Cela reviendrait à inverser les rôles. L’organe de révision est prescrit par la loi et a pour rôle de vérifier en toute indépendance si les comptes annuels sont conformes aux dispositions légales, aux statuts et au référentiel choisi. Les évaluations immobilières sont soumises à des entreprises tierces indépendamment de l’organe de révision et validées par des experts dans le cadre de l’audit. Les prescriptions légales en vigueur doivent donc être prises en compte dans les expertises d’évaluation de la part des évaluateurs ; l’organe de révision s’assure que c’est le cas. Les prescriptions effectives proviennent toutefois d’une autre source, soit du législateur issu de la politique, soit, le cas échéant, de l’industrie par le biais de l’autorégulation. L’UE a surtout choisi la voie descendante des prescriptions légales, par exemple via la CSRD et la taxonomie européenne, tandis qu’en Suisse, nous connaissons plutôt la voie de l’autorégulation, comme le montre par exemple l’autorégulation AMAS pour les fonds immobiliers.

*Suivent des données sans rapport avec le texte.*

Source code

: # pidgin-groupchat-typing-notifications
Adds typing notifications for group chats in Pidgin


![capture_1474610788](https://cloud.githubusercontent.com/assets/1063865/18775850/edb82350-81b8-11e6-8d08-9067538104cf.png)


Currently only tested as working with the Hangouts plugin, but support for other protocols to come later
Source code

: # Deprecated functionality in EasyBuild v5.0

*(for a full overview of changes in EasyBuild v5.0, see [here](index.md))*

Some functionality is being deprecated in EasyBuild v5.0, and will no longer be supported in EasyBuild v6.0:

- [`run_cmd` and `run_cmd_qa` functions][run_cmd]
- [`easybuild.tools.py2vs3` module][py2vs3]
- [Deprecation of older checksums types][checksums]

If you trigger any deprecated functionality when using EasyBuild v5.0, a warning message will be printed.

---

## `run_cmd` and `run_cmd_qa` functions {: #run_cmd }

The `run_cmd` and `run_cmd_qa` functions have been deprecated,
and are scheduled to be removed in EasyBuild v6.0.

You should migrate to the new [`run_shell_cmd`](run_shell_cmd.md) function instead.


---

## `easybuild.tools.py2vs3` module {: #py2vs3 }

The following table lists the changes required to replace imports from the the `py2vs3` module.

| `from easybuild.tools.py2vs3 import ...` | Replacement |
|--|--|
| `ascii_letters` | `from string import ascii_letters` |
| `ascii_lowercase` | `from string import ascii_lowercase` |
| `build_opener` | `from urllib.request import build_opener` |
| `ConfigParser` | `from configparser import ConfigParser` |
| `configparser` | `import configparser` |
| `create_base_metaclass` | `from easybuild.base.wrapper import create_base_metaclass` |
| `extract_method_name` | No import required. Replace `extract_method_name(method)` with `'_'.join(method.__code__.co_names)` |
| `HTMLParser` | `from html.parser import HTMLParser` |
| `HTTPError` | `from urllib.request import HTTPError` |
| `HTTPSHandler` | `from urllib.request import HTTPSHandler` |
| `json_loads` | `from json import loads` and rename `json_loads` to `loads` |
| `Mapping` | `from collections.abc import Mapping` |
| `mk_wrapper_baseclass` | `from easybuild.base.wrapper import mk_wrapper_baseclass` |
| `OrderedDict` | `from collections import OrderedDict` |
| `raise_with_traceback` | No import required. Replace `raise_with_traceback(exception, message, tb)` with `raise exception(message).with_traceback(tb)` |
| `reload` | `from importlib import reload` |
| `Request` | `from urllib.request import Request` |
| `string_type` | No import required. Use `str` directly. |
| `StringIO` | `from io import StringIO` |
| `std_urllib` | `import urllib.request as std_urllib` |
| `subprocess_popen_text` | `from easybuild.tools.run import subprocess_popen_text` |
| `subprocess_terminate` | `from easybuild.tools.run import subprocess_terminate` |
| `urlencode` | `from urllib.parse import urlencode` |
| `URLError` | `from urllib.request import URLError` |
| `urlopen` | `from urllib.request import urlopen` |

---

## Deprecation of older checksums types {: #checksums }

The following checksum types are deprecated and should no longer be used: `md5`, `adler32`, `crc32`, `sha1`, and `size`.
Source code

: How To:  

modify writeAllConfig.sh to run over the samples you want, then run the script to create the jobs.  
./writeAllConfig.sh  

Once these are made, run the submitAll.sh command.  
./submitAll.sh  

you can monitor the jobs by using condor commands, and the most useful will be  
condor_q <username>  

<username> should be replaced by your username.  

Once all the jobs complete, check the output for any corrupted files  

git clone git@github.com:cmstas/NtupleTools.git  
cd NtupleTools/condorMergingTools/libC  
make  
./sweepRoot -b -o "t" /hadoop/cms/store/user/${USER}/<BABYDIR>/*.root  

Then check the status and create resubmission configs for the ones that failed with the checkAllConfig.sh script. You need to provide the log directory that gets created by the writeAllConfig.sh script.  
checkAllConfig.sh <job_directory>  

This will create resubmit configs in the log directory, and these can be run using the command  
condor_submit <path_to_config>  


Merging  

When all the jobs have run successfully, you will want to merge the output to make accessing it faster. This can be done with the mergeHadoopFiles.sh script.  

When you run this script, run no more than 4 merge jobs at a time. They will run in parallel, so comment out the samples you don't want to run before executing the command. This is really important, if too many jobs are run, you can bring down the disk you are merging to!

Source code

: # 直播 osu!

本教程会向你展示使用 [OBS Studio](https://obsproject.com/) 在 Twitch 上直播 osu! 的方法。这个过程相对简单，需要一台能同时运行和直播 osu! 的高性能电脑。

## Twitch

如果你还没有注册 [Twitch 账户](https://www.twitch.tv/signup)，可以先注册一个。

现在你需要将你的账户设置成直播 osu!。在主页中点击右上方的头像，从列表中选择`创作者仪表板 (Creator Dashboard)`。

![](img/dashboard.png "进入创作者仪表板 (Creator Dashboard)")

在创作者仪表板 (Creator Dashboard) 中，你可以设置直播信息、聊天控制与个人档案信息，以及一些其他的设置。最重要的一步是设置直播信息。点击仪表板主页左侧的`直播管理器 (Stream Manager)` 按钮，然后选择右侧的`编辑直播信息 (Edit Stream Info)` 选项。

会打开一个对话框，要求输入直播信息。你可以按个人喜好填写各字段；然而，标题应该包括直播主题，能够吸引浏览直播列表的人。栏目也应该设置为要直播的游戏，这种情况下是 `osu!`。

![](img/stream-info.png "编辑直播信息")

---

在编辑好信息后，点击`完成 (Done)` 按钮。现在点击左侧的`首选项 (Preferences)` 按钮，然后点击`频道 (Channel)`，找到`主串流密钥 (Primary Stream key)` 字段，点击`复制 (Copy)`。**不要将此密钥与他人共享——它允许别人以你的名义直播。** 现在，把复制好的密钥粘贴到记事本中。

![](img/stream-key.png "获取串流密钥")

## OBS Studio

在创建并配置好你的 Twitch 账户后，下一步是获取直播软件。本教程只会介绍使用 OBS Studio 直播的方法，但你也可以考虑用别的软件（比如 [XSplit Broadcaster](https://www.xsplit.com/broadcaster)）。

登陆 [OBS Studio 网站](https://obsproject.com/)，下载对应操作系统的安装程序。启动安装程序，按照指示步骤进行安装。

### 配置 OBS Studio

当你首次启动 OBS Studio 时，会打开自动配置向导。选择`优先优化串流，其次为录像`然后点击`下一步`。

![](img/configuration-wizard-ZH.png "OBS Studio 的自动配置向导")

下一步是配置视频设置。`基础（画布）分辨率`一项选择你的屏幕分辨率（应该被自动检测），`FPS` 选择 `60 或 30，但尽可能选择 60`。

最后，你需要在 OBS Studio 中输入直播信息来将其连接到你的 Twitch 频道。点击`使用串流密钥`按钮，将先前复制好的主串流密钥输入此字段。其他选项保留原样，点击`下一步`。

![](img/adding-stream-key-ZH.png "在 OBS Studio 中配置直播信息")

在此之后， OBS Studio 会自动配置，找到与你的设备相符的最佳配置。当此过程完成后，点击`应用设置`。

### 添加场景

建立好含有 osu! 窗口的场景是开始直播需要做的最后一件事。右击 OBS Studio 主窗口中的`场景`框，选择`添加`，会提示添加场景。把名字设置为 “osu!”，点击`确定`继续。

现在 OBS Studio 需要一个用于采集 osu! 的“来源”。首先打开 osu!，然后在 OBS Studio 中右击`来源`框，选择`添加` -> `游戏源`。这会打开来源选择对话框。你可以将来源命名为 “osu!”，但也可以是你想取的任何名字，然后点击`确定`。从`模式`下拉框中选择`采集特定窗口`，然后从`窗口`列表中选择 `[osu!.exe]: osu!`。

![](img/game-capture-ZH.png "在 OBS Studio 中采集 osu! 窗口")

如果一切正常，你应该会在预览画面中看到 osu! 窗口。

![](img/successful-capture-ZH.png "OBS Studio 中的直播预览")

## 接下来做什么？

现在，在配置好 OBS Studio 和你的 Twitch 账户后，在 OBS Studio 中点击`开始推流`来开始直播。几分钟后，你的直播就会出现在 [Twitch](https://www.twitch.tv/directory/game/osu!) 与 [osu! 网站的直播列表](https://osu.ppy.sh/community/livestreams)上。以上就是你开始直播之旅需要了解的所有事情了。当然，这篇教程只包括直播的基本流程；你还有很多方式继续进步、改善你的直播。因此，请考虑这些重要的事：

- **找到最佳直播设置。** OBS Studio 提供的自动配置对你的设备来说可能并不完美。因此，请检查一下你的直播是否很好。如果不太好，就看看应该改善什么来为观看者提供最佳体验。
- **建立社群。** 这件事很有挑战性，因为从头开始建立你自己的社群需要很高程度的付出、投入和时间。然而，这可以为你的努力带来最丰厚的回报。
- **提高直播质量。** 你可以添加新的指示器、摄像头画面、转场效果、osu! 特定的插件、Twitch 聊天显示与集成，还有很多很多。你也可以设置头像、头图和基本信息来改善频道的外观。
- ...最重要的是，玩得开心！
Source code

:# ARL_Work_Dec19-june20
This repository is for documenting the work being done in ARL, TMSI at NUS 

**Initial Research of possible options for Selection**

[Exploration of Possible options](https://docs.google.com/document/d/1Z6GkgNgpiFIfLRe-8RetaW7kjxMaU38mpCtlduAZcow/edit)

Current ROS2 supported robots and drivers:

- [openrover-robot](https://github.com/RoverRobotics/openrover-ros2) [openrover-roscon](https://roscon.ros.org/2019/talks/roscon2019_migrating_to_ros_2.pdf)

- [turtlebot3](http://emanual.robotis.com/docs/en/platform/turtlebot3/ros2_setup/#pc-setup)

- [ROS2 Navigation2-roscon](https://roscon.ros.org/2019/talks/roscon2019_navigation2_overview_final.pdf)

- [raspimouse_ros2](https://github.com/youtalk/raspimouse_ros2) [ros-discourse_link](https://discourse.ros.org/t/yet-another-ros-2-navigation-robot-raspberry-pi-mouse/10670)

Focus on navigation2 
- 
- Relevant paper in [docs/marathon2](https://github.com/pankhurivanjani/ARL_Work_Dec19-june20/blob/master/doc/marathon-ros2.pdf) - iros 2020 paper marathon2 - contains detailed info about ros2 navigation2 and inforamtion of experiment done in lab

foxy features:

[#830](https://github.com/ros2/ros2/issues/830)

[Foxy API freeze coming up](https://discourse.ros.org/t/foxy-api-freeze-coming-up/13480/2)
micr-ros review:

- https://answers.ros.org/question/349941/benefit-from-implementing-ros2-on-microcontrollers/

Quelle méthode s’est révélée la plus efficace ?
Finalement, la vérité se situe comme souvent dans le juste milieu. Les directives strictes de l’UE, qui concerneront de plus en plus d’entreprises suisses, entraînent une grande bureaucratie qui, dans un premier temps, n’apporte pas grand-chose à l’environnement. Je pense que la Suisse ferait bien de ne pas reprendre aveuglément ces directives. La voie pragmatique de l’autorégulation a été adoptée et mise en œuvre. Il y a un consensus sur le fait que les émissions de CO2 doivent être réduites le plus rapidement possible, et l’immobilier joue ici un rôle majeur. Mais la mise en œuvre de ces objectifs ne se fait pas du jour au lendemain, et le zéro net n’est pas non plus gratuit. Il faut le dire clairement, et il faut un débat au sein de la société pour savoir qui prend en charge quelle part de ces coûts. Dans le cas contraire, nous risquons davantage de stagner que de progresser.
Merci beaucoup, Monsieur Delé, pour le temps que vous nous avez consacré et pour cet entretien intéressant.